Pick a number, say $10 per share, and that equates to a gain of $114 million. So, this is sort of like Ventas getting secure lease payments with annual escalators until the end of 2025, plus the benefits of a RIDEA structure, but on the whole company and not just one portfolio, because of the warrants. By the end of 2025, Ventas will be able to negotiate new lease terms, presumably at higher rates, whether with Brookdale or another operator, and we assume Brookdale if operations improve. 

There is an additional benefit to Ventas, and that is having a financially healthier tenant in its stable. The value of that? Priceless. This lease restructuring was probably in the works when Ventas announced its significant dividend cut in June, since losing $82 million (and increasing) in annual lease payments would have made it impossible to maintain the existing dividend rate. While there will be pockets of improvement in census and cash flow for seniors housing, the financial impact of the pandemic will be with us well into next year.  

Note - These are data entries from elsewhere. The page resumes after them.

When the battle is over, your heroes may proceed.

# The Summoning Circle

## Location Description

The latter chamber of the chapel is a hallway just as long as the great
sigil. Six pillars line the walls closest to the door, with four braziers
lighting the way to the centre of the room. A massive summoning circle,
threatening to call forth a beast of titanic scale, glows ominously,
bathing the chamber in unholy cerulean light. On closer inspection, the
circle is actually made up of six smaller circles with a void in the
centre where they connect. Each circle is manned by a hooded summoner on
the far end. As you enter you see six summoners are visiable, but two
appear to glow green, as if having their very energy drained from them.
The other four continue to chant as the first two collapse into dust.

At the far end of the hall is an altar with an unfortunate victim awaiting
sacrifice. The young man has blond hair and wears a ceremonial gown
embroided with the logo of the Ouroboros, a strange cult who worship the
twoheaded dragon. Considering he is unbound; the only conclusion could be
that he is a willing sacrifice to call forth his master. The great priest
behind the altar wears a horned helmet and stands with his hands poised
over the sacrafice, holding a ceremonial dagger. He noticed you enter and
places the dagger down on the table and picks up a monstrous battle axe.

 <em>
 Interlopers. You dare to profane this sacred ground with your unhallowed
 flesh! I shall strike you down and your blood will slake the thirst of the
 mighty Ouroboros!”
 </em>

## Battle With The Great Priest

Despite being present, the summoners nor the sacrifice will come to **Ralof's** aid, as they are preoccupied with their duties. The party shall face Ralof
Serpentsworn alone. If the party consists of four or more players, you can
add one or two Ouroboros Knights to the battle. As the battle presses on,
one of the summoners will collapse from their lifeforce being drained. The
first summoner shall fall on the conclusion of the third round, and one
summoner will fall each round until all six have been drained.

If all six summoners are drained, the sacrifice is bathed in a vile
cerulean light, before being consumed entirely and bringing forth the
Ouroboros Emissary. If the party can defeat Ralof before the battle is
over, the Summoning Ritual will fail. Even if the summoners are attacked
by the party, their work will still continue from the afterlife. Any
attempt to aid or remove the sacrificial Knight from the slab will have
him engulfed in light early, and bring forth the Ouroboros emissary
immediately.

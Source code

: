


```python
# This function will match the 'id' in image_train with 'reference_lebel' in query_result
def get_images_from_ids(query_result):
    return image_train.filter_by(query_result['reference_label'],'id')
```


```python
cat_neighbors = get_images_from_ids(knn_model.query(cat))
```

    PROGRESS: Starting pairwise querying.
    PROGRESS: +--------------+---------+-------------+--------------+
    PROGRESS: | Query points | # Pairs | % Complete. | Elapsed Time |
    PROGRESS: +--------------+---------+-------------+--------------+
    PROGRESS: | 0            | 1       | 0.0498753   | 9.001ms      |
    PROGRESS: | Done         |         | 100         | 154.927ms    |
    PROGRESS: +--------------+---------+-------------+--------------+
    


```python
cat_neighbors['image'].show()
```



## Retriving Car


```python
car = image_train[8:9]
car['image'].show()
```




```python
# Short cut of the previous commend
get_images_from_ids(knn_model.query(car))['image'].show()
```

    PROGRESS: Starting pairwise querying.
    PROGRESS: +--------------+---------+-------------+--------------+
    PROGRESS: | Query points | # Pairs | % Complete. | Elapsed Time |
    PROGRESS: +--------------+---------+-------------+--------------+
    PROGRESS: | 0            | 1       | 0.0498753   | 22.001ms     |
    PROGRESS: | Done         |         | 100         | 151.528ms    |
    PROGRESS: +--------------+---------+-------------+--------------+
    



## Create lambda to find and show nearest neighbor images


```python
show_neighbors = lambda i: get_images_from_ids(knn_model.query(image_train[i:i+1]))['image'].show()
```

While painful for Ventas in the short term, this agreement will be beneficial in the long term. For Brookdale, it is a win for the short term and the long term, especially if the board ever decides to sell the company in a year or two, or five. Not that Cindy Baier wants to do that, but at $15 or $20 per share, our bet is that she could be persuaded. It looks like sound business sense prevailed all around. Well done.